The weapons of empire, now updated to include AI targeting and surveillance analysis, are not just meant for disciplining recalcitrant foreigners; they can and will be used to discipline the population within the West itself as the ruling class give no indication that they are prepared to concede significant policy changes on any issue of importance. Therefore if the imperialism waged abroad has proven to be the primary contradiction facing socialists outside of the West, it is becoming ever more apparent that the same consideration applies at home, too. Just as the great revolutionary upheavals of the past, from 1789 to Vietnam, inspire movements across borders, the success of imperialist aggression abroad will likewise signal that an era of reaction is the most viable option available everywhere.
It is in this context that we should view the approach taken by the Irish government and its usual weak platitudes about deescalation, as if the war was a sort of accident into which the parties have inadvertently stumbled. The government’s refusal to condemn the United States and Israel as the instigators stems from the objective weakness of Ireland’s position as dependent on American capital.
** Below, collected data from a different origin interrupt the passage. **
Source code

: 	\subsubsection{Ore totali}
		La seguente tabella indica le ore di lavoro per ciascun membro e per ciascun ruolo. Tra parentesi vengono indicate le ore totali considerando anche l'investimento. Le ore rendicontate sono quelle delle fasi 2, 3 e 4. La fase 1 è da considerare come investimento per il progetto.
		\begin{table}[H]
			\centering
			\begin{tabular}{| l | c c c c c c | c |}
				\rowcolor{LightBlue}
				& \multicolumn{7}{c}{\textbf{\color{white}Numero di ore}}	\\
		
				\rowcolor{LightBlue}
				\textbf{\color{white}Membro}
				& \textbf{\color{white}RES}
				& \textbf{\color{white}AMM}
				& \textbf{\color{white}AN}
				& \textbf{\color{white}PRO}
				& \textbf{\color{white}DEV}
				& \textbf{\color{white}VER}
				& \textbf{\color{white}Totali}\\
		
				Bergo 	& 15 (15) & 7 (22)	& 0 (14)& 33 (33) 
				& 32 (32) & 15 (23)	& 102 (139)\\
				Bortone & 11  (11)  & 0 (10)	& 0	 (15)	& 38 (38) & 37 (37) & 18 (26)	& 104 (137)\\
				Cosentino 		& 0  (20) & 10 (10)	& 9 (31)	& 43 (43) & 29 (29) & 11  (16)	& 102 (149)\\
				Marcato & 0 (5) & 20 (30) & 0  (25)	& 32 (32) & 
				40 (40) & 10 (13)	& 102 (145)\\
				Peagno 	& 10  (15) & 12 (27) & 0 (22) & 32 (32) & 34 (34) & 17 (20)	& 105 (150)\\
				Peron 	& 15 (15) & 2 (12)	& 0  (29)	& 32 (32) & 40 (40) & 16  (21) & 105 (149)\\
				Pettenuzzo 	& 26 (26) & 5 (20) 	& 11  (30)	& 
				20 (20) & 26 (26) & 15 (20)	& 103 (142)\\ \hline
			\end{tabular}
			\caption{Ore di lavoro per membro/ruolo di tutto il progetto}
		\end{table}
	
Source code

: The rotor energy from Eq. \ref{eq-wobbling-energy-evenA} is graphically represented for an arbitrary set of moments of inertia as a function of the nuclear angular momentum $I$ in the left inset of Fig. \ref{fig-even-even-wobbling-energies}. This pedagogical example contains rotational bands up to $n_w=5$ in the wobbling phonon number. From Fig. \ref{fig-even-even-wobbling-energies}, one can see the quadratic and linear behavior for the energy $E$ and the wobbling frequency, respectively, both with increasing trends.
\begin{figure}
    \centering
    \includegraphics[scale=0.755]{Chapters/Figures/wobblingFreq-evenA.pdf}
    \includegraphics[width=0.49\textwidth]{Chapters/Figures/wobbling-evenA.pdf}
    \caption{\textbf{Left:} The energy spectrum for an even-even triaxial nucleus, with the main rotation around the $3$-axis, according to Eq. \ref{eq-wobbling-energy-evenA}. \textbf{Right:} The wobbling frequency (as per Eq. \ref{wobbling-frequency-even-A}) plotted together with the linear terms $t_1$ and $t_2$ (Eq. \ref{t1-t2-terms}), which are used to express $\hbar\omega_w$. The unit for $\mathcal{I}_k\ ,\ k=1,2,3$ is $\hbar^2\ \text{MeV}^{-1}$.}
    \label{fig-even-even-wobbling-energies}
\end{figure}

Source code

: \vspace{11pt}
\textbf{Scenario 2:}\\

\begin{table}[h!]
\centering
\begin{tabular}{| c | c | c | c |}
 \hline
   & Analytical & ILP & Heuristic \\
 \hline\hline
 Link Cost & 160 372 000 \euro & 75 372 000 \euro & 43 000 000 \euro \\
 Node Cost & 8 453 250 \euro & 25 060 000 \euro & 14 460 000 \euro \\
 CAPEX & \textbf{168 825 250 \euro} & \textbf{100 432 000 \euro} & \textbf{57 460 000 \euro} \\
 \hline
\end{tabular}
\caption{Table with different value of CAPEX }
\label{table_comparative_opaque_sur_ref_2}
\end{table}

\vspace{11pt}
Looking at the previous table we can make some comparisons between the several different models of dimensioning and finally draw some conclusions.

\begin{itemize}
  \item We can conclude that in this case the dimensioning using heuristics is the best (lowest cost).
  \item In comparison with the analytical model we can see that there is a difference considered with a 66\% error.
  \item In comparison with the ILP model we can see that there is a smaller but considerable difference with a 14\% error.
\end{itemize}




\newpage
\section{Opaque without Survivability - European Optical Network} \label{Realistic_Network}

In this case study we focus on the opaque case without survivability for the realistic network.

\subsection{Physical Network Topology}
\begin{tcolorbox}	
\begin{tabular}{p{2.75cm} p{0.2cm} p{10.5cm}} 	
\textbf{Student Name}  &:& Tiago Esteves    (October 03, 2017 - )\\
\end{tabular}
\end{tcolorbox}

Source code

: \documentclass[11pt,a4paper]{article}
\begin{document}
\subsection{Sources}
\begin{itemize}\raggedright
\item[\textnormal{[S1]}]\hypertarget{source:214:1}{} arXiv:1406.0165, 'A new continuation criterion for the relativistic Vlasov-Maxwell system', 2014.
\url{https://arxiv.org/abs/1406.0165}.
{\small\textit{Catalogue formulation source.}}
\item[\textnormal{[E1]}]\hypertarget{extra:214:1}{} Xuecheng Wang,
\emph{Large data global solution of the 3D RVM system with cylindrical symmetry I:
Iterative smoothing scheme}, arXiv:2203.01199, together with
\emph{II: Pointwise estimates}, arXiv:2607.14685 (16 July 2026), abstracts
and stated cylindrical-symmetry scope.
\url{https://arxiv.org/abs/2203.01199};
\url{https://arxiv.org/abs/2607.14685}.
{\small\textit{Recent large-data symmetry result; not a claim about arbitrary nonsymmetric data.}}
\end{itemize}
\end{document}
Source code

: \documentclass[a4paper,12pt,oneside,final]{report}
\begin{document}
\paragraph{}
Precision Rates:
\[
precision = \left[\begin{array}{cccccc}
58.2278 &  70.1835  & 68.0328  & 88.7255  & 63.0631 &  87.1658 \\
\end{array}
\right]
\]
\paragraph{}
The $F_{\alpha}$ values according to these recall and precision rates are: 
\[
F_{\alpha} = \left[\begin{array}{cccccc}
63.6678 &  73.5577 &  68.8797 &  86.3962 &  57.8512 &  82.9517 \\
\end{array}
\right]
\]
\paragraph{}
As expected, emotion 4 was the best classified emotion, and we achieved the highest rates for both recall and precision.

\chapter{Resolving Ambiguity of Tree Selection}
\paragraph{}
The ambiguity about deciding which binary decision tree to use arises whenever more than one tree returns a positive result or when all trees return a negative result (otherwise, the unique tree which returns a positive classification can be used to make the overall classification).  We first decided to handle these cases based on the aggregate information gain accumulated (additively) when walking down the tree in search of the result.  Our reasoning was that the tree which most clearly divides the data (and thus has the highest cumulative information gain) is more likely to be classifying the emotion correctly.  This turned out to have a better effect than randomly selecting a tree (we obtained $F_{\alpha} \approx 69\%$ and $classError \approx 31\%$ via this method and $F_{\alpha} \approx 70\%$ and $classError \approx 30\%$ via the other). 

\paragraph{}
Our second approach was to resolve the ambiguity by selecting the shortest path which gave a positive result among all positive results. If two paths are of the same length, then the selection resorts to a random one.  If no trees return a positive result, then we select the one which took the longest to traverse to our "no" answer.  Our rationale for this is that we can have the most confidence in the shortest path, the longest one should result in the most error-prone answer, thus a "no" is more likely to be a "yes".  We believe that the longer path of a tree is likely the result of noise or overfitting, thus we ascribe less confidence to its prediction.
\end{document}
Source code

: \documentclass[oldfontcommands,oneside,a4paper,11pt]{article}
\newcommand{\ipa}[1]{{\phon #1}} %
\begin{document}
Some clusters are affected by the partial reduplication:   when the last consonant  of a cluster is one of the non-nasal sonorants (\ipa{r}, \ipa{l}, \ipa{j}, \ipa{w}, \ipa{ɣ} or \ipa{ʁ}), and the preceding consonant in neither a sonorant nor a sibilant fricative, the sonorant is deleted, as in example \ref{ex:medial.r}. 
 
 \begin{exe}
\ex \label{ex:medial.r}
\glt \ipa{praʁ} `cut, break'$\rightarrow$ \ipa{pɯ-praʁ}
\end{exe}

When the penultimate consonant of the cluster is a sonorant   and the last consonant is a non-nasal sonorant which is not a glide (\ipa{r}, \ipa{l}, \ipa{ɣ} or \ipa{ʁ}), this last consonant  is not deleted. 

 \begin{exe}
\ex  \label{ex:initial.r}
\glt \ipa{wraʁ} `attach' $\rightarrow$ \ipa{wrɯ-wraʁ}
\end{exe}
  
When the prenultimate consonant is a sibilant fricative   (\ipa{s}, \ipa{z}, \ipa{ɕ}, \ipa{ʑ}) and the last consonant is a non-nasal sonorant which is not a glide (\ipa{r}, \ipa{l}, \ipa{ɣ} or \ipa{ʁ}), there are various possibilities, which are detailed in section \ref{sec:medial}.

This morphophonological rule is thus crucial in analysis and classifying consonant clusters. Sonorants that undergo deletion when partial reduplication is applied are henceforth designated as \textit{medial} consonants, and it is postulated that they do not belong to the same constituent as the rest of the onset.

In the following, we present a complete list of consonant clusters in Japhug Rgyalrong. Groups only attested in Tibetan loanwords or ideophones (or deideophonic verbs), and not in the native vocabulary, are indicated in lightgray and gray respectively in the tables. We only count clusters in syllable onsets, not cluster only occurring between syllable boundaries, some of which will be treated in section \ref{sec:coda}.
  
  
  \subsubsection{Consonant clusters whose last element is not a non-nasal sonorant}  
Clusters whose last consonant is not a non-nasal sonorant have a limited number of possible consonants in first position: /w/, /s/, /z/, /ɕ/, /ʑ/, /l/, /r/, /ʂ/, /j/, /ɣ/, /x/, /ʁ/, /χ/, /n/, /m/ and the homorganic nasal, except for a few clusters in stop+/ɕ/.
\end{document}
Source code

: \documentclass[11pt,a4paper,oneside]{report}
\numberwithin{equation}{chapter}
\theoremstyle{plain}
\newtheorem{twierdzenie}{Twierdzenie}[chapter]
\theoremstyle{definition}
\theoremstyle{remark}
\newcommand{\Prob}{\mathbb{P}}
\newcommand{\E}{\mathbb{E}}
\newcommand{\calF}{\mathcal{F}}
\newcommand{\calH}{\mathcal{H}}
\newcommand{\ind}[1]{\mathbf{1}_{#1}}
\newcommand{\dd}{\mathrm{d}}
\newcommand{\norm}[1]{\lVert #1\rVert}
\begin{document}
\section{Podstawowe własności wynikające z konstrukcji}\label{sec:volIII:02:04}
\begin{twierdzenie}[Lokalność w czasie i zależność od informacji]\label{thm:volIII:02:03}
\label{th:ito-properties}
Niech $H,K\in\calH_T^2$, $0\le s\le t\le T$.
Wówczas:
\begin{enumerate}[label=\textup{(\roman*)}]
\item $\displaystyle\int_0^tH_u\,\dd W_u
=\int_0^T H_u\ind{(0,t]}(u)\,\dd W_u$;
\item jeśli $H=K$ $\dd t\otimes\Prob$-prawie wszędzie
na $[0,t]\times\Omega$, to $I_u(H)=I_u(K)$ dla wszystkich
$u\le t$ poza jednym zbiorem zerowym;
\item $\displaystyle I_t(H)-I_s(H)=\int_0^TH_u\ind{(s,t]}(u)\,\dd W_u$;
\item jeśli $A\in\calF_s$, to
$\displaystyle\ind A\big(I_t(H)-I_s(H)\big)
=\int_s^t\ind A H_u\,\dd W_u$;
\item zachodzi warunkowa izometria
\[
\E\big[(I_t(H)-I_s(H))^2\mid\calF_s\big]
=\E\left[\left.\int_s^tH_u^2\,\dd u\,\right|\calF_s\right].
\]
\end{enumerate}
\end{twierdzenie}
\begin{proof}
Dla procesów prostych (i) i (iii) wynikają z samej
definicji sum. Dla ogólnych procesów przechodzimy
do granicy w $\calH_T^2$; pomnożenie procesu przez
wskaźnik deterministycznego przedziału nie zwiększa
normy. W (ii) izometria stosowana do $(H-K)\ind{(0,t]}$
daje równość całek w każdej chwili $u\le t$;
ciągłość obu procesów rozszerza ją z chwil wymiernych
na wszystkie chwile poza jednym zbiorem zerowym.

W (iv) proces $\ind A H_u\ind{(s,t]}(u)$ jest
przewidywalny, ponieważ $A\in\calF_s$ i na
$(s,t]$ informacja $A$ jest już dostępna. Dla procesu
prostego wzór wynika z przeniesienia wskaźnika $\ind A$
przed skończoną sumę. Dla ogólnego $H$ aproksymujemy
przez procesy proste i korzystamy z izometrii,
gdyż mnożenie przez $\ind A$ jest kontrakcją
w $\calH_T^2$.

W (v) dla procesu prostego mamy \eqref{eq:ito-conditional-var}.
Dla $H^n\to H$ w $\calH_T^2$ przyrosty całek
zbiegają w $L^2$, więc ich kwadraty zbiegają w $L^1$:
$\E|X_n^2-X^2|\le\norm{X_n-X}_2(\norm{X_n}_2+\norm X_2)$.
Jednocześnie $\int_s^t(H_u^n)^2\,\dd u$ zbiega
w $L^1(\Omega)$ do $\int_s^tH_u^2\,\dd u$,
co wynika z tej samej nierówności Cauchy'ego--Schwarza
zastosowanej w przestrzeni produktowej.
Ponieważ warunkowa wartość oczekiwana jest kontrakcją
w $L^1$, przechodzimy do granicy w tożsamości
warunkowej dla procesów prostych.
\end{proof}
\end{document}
Taoiseach Micheál Martin’s cowardly statement is expected, but the reluctance of President Catherine Connolly to clearly identify Israel and the USA as the instigators demands further explanation.
While Ireland’s dependence on American capital cannot be changed overnight, the disappointingly soft statements emanating from the Taoiseach’s and President’s offices should signal the necessity to chart a different course on a range of different fronts, most obviously by resisting the current propaganda campaign to join NATO but also to develop an alternative economic model based on developing a socialist form of production, that can provide the basis for meaningful sovereignty.